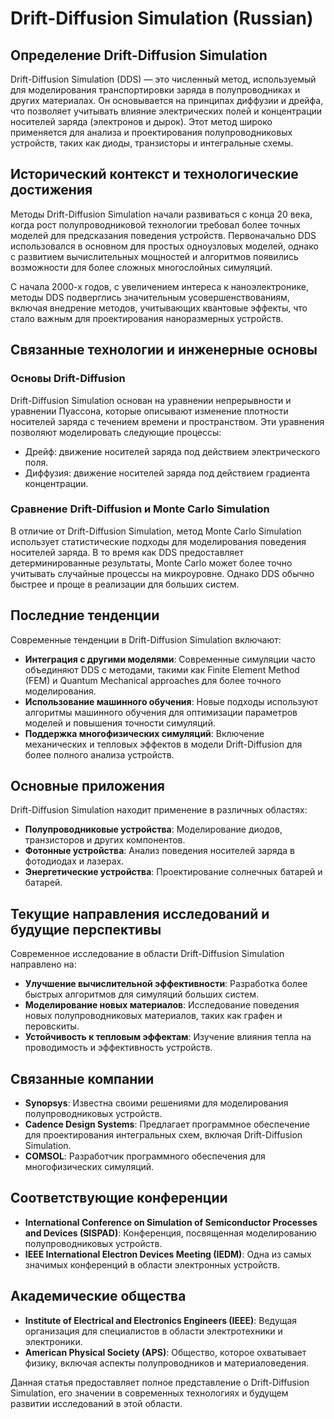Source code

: # Drift-Diffusion Simulation (Russian)

## Определение Drift-Diffusion Simulation

Drift-Diffusion Simulation (DDS) — это численный метод, используемый для моделирования транспортировки заряда в полупроводниках и других материалах. Он основывается на принципах диффузии и дрейфа, что позволяет учитывать влияние электрических полей и концентрации носителей заряда (электронов и дырок). Этот метод широко применяется для анализа и проектирования полупроводниковых устройств, таких как диоды, транзисторы и интегральные схемы.

## Исторический контекст и технологические достижения

Методы Drift-Diffusion Simulation начали развиваться с конца 20 века, когда рост полупроводниковой технологии требовал более точных моделей для предсказания поведения устройств. Первоначально DDS использовался в основном для простых одноузловых моделей, однако с развитием вычислительных мощностей и алгоритмов появились возможности для более сложных многослойных симуляций.

С начала 2000-х годов, с увеличением интереса к наноэлектронике, методы DDS подверглись значительным усовершенствованиям, включая внедрение методов, учитывающих квантовые эффекты, что стало важным для проектирования наноразмерных устройств.

## Связанные технологии и инженерные основы

### Основы Drift-Diffusion

Drift-Diffusion Simulation основан на уравнении непрерывности и уравнении Пуассона, которые описывают изменение плотности носителей заряда с течением времени и пространством. Эти уравнения позволяют моделировать следующие процессы:

- Дрейф: движение носителей заряда под действием электрического поля.
- Диффузия: движение носителей заряда под действием градиента концентрации.

### Сравнение Drift-Diffusion и Monte Carlo Simulation

В отличие от Drift-Diffusion Simulation, метод Monte Carlo Simulation использует статистические подходы для моделирования поведения носителей заряда. В то время как DDS предоставляет детерминированные результаты, Monte Carlo может более точно учитывать случайные процессы на микроуровне. Однако DDS обычно быстрее и проще в реализации для больших систем.

## Последние тенденции

Современные тенденции в Drift-Diffusion Simulation включают:

- **Интеграция с другими моделями**: Современные симуляции часто объединяют DDS с методами, такими как Finite Element Method (FEM) и Quantum Mechanical approaches для более точного моделирования.
- **Использование машинного обучения**: Новые подходы используют алгоритмы машинного обучения для оптимизации параметров моделей и повышения точности симуляций.
- **Поддержка многофизических симуляций**: Включение механических и тепловых эффектов в модели Drift-Diffusion для более полного анализа устройств.

## Основные приложения

Drift-Diffusion Simulation находит применение в различных областях:

- **Полупроводниковые устройства**: Моделирование диодов, транзисторов и других компонентов.
- **Фотонные устройства**: Анализ поведения носителей заряда в фотодиодах и лазерах.
- **Энергетические устройства**: Проектирование солнечных батарей и батарей.

## Текущие направления исследований и будущие перспективы

Современное исследование в области Drift-Diffusion Simulation направлено на:

- **Улучшение вычислительной эффективности**: Разработка более быстрых алгоритмов для симуляций больших систем.
- **Моделирование новых материалов**: Исследование поведения новых полупроводниковых материалов, таких как графен и перовскиты.
- **Устойчивость к тепловым эффектам**: Изучение влияния тепла на проводимость и эффективность устройств.

## Связанные компании

- **Synopsys**: Известна своими решениями для моделирования полупроводниковых устройств.
- **Cadence Design Systems**: Предлагает программное обеспечение для проектирования интегральных схем, включая Drift-Diffusion Simulation.
- **COMSOL**: Разработчик программного обеспечения для многофизических симуляций.

## Соответствующие конференции

- **International Conference on Simulation of Semiconductor Processes and Devices (SISPAD)**: Конференция, посвященная моделированию полупроводниковых устройств.
- **IEEE International Electron Devices Meeting (IEDM)**: Одна из самых значимых конференций в области электронных устройств.

## Академические общества

- **Institute of Electrical and Electronics Engineers (IEEE)**: Ведущая организация для специалистов в области электротехники и электроники.
- **American Physical Society (APS)**: Общество, которое охватывает физику, включая аспекты полупроводников и материаловедения. 

Данная статья предоставляет полное представление о Drift-Diffusion Simulation, его значении в современных технологиях и будущем развитии исследований в этой области.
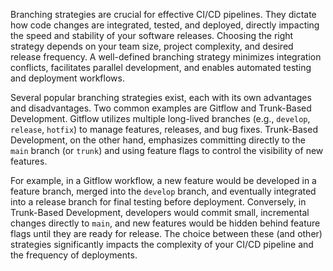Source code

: Branching strategies are crucial for effective CI/CD pipelines. They dictate how code changes are integrated, tested, and deployed, directly impacting the speed and stability of your software releases. Choosing the right strategy depends on your team size, project complexity, and desired release frequency. A well-defined branching strategy minimizes integration conflicts, facilitates parallel development, and enables automated testing and deployment workflows.

Several popular branching strategies exist, each with its own advantages and disadvantages. Two common examples are Gitflow and Trunk-Based Development. Gitflow utilizes multiple long-lived branches (e.g., `develop`, `release`, `hotfix`) to manage features, releases, and bug fixes. Trunk-Based Development, on the other hand, emphasizes committing directly to the `main` branch (or `trunk`) and using feature flags to control the visibility of new features.

For example, in a Gitflow workflow, a new feature would be developed in a feature branch, merged into the `develop` branch, and eventually integrated into a release branch for final testing before deployment. Conversely, in Trunk-Based Development, developers would commit small, incremental changes directly to `main`, and new features would be hidden behind feature flags until they are ready for release. The choice between these (and other) strategies significantly impacts the complexity of your CI/CD pipeline and the frequency of deployments.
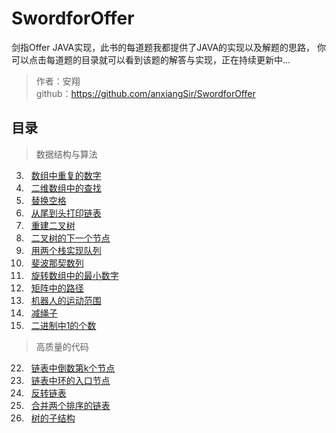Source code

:<link href="markdown.css" rel="stylesheet"></link>

# SwordforOffer
剑指Offer JAVA实现，此书的每道题我都提供了JAVA的实现以及解题的思路，
你可以点击每道题的目录就可以看到该题的解答与实现，正在持续更新中...  

> 作者：安翔  
> github：https://github.com/anxiangSir/SwordforOffer


## 目录 
> 数据结构与算法 
3. &#160; [数组中重复的数字](/src/datastrcture/problem_03/readme.md)
4. &#160; [二维数组中的查找](/src/datastrcture/problem_04/readme.md)
5. &#160; [替换空格](/src/datastrcture/problem_05/readme.md)
6. &#160; [从尾到头打印链表](/src/datastrcture/problem_06/readme.md)
7. &#160; [重建二叉树](/src/datastrcture/problem_07/readme.md)
8. &#160; [二叉树的下一个节点](/src/datastrcture/problem_08/readme.md)
9. &#160; [用两个栈实现队列](/src/datastrcture/problem_09/readme.md)
10. &#160; [斐波那契数列](/src/datastrcture/problem_10/readme.md)
11. &#160; [旋转数组中的最小数字](/src/datastrcture/problem_11/readme.md)
12. &#160; [矩阵中的路径](/src/datastrcture/problem_12/readme.md)
13. &#160; [机器人的运动范围](/src/datastrcture/problem_13/readme.md)
14. &#160; [减绳子](/src/datastrcture/problem_14/readme.md)
15. &#160; [二进制中1的个数](/src/datastrcture/problem_15/readme.md)
> 高质量的代码
22. &#160; [链表中倒数第k个节点](/src/qualitycode/problem_22/readme.md)
23. &#160; [链表中环的入口节点](/src/qualitycode/problem_23/readme.md)
24. &#160; [反转链表](/src/qualitycode/problem_24/readme.md)
25. &#160; [合并两个排序的链表](/src/qualitycode/problem_25/readme.md)
26. &#160; [树的子结构](/src/qualitycode/problem_26/readme.md)
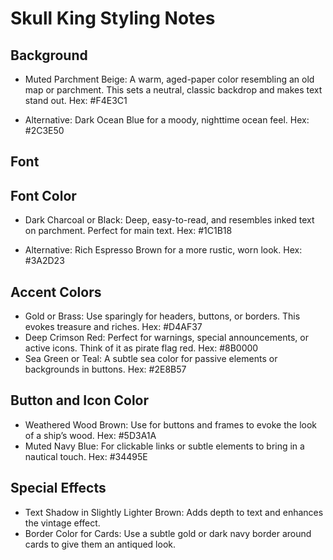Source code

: # Skull King Styling Notes

## Background

- Muted Parchment Beige: A warm, aged-paper color resembling an old map or parchment. This sets a neutral, classic backdrop and makes text stand out.
  Hex: #F4E3C1

- Alternative: Dark Ocean Blue for a moody, nighttime ocean feel.
  Hex: #2C3E50

## Font

## Font Color

- Dark Charcoal or Black: Deep, easy-to-read, and resembles inked text on parchment. Perfect for main text.
  Hex: #1C1B18

- Alternative: Rich Espresso Brown for a more rustic, worn look.
  Hex: #3A2D23

## Accent Colors

- Gold or Brass: Use sparingly for headers, buttons, or borders. This evokes treasure and riches.
  Hex: #D4AF37
- Deep Crimson Red: Perfect for warnings, special announcements, or active icons. Think of it as pirate flag red.
  Hex: #8B0000
- Sea Green or Teal: A subtle sea color for passive elements or backgrounds in buttons.
  Hex: #2E8B57

## Button and Icon Color

- Weathered Wood Brown: Use for buttons and frames to evoke the look of a ship’s wood.
  Hex: #5D3A1A
- Muted Navy Blue: For clickable links or subtle elements to bring in a nautical touch.
  Hex: #34495E

## Special Effects

- Text Shadow in Slightly Lighter Brown: Adds depth to text and enhances the vintage effect.
- Border Color for Cards: Use a subtle gold or dark navy border around cards to give them an antiqued look.
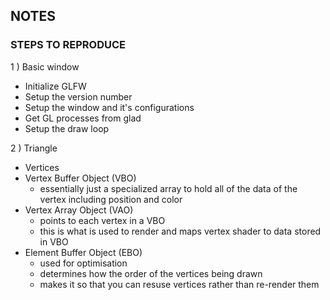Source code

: ## NOTES

### STEPS TO REPRODUCE

1 ) Basic window

* Initialize GLFW
* Setup the version number
* Setup the window and it's configurations
* Get GL processes from glad
* Setup the draw loop

2 ) Triangle

* Vertices
* Vertex Buffer Object (VBO)
  * essentially just a specialized array to hold all of the data of the vertex including position and color
* Vertex Array Object (VAO)
  * points to each vertex in a VBO
  * this is what is used to render and maps vertex shader to data stored in VBO
* Element Buffer Object (EBO)
  * used for optimisation
  * determines how the order of the vertices being drawn
  * makes it so that you can resuse vertices rather than re-render them
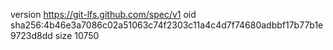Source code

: version https://git-lfs.github.com/spec/v1
oid sha256:4b46e3a7086c02a51063c74f2303c11a4c4d7f74680adbbf17b77b1e9723d8dd
size 10750
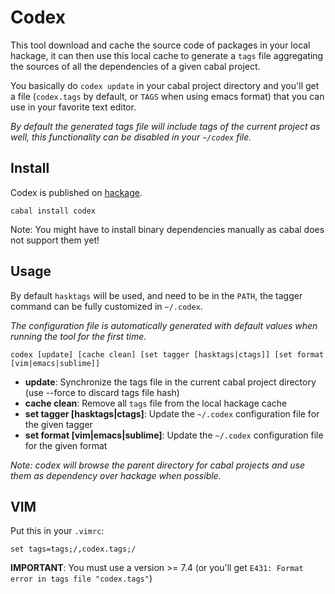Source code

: # Codex

This tool download and cache the source code of packages in your local hackage,
it can then use this local cache to generate a `tags` file aggregating the sources of all the dependencies of a given cabal project.

You basically do `codex update` in your cabal project directory and you'll get a file (`codex.tags` by default, or `TAGS` when using
emacs format) that you can use in your favorite text editor.

*By default the generated tags file will include tags of the current project as well, this functionality can be disabled in your `~/codex` file.*

## Install

Codex is published on [hackage](http://hackage.haskell.org/package/codex).

    cabal install codex

Note: You might have to install binary dependencies manually as cabal does not support them yet!

## Usage

By default `hasktags` will be used, and need to be in the `PATH`, the tagger command can be fully customized in `~/.codex`.

*The configuration file is automatically generated with default values when running the tool for the first time.*

    codex [update] [cache clean] [set tagger [hasktags|ctags]] [set format [vim|emacs|sublime]]

* **update**: Synchronize the tags file in the current cabal project directory (use --force to discard tags file hash)
* **cache clean**: Remove all `tags` file from the local hackage cache
* **set tagger [hasktags|ctags]**: Update the `~/.codex` configuration file for the given tagger
* **set format [vim|emacs|sublime]**: Update the `~/.codex` configuration file for the given format

*Note: codex will browse the parent directory for cabal projects and use them as dependency over hackage when possible.*

## VIM

Put this in your `.vimrc`:

    set tags=tags;/,codex.tags;/
    
**IMPORTANT**: You must use a version >= 7.4 (or you'll get `E431: Format error in tags file "codex.tags"`)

EXERCISE OBJECTIVE
State how many lines in the listing above contain the word "полупроводниковых", giving only the number.

WRITTEN SOLUTION
4